Exercise instructions:
Find the line with "and their environment." and the line with "## User Manual" in the entries below; output exactly those two lines, every line between them, and no others.

Information provided:
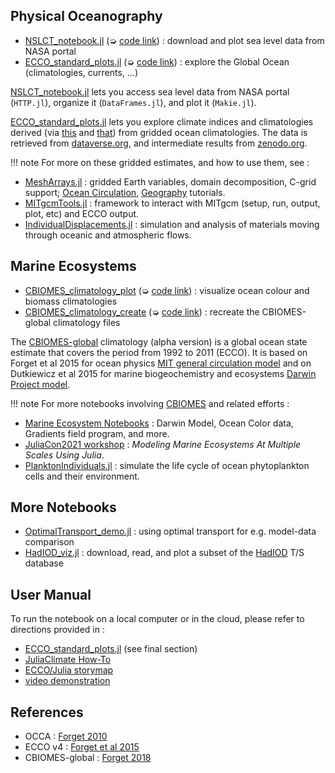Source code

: 
## Physical Oceanography

- [NSLCT\_notebook.jl](NSLCT_notebook.html) (➭ [code link](https://raw.githubusercontent.com/gaelforget/OceanStateEstimation.jl/master/examples/NSLCT/NSLCT_notebook.jl)) : download and plot sea level data from NASA portal
- [ECCO\_standard\_plots.jl](ECCO_standard_plots.html) (➭ [code link](https://raw.githubusercontent.com/gaelforget/OceanStateEstimation.jl/master/examples/ECCO/ECCO_standard_plots.jl)) : explore the Global Ocean (climatologies, currents, ...)

[NSLCT\_notebook.jl](NSLCT_notebook.html) lets you access sea level data from NASA portal (`HTTP.jl`), organize it (`DataFrames.jl`), and plot it (`Makie.jl`).

[ECCO\_standard\_plots.jl](ECCO_standard_plots.html) lets you explore climate indices and climatologies derived (via [this](https://github.com/gaelforget/OceanStateEstimation.jl/blob/master/examples/ECCO/ECCO_standard_calcs.jl) and [that](https://github.com/gaelforget/OceanStateEstimation.jl/blob/master/examples/ECCO/ECCO_standard_loop.jl)) from gridded ocean climatologies. The data is retrieved from [dataverse.org](https://dataverse.harvard.edu/dataverse/ECCO), and intermediate results from [zenodo.org](https://zenodo.org).

!!! note
    For more on these gridded estimates, and how to use them, see :

- [MeshArrays.jl](https://juliaclimate.github.io/MeshArrays.jl/dev/) : gridded Earth variables, domain decomposition, C-grid support; [Ocean Circulation](https://juliaclimate.github.io/MeshArrays.jl/dev/tutorials/vectors.html), [Geography](https://juliaclimate.github.io/MeshArrays.jl/dev/tutorials/geography.html) tutorials.
- [MITgcmTools.jl](https://juliaclimate.github.io/MiTgcmTools.jl/dev/) : framework to interact with MITgcm (setup, run, output, plot, etc) and ECCO output.
- [IndividualDisplacements.jl](https://juliaclimate.github.io/IndividualDisplacements.jl/dev/) : simulation and analysis of materials moving through oceanic and atmospheric flows.

## Marine Ecosystems

- [CBIOMES\_climatology\_plot](CBIOMES_climatology_plot.html) (➭ [code link](https://raw.githubusercontent.com/gaelforget/OceanStateEstimation.jl/master/examples/CBIOMES/CBIOMES_climatology_plot.jl)) : visualize ocean colour and biomass climatologies
- [CBIOMES\_climatology\_create](https://gaelforget.github.io/OceanStateEstimation.jl/v0.1.13/examples/CBIOMES_model_climatogy.html) (➭ [code link](https://raw.githubusercontent.com/gaelforget/OceanStateEstimation.jl/master/examples/CBIOMES/CBIOMES_climatology_create.jl)) : recreate the CBIOMES-global climatology files

The [CBIOMES-global](https://github.com/CBIOMES/global-ocean-model) climatology (alpha version) is a global ocean state estimate that covers the period from 1992 to 2011 (ECCO). It is based on Forget et al 2015 for ocean physics [MIT general circulation model](https://mitgcm.readthedocs.io/en/latest/#) and on Dutkiewicz et al 2015 for marine biogeochemistry and ecosystems [Darwin Project model](https://darwin3.readthedocs.io/en/latest/phys_pkgs/darwin.html).

!!! note
    For more notebooks involving [CBIOMES](https://cbiomes.org) and related efforts :

- [Marine Ecosystem Notebooks](https://github.com/JuliaOcean/MarineEcosystemNotebooks) : Darwin Model, Ocean Color data, Gradients field program, and more.
- [JuliaCon2021 workshop](https://github.com/JuliaOcean/MarineEcosystemsJuliaCon2021.jl) : _Modeling Marine Ecosystems At Multiple Scales Using Julia_.
- [PlanktonIndividuals.jl](https://juliaocean.github.io/PlanktonIndividuals.jl/dev/) : simulate the life cycle of ocean phytoplankton cells and their environment.

## More Notebooks

- [OptimalTransport\_demo.jl](https://gaelforget.github.io/OceanStateEstimation.jl/dev/examples/OptimalTransport_demo.html) : using optimal transport for e.g. model-data comparison
- [HadIOD\_viz.jl](https://github.com/gaelforget/OceanStateEstimation.jl/blob/master/examples/HadIOD/HadIOD_viz.jl) : download, read, and plot a subset of the [HadIOD](https://www.metoffice.gov.uk/hadobs/hadiod/) T/S database

## User Manual

To run the notebook on a local computer or in the cloud, please refer to directions provided in :

- [ECCO\_standard\_plots.jl](https://gaelforget.github.io/OceanStateEstimation.jl/dev/examples/ECCO_standard_plots.html) (see final section)
- [JuliaClimate How-To](https://juliaclimate.github.io/Notebooks/#directions) 
- [ECCO/Julia storymap](https://ecco-group.org/storymaps.htm?id=69)
- [video demonstration](https://www.youtube.com/watch?v=mZevMagHatc&list=PLXO7Tdh24uhPFZ5bph6Y_Q3-CRSfk5cDU)

## References

- OCCA : [Forget 2010]()
- ECCO v4 : [Forget et al 2015](https://gmd.copernicus.org/articles/8/3071/2015/)
- CBIOMES-global : [Forget 2018](https://zenodo.org/record/2653669#.YbwAUi1h0ow)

Response to the exercise:
- [PlanktonIndividuals.jl](https://juliaocean.github.io/PlanktonIndividuals.jl/dev/) : simulate the life cycle of ocean phytoplankton cells and their environment.

## More Notebooks

- [OptimalTransport\_demo.jl](https://gaelforget.github.io/OceanStateEstimation.jl/dev/examples/OptimalTransport_demo.html) : using optimal transport for e.g. model-data comparison
- [HadIOD\_viz.jl](https://github.com/gaelforget/OceanStateEstimation.jl/blob/master/examples/HadIOD/HadIOD_viz.jl) : download, read, and plot a subset of the [HadIOD](https://www.metoffice.gov.uk/hadobs/hadiod/) T/S database

## User Manual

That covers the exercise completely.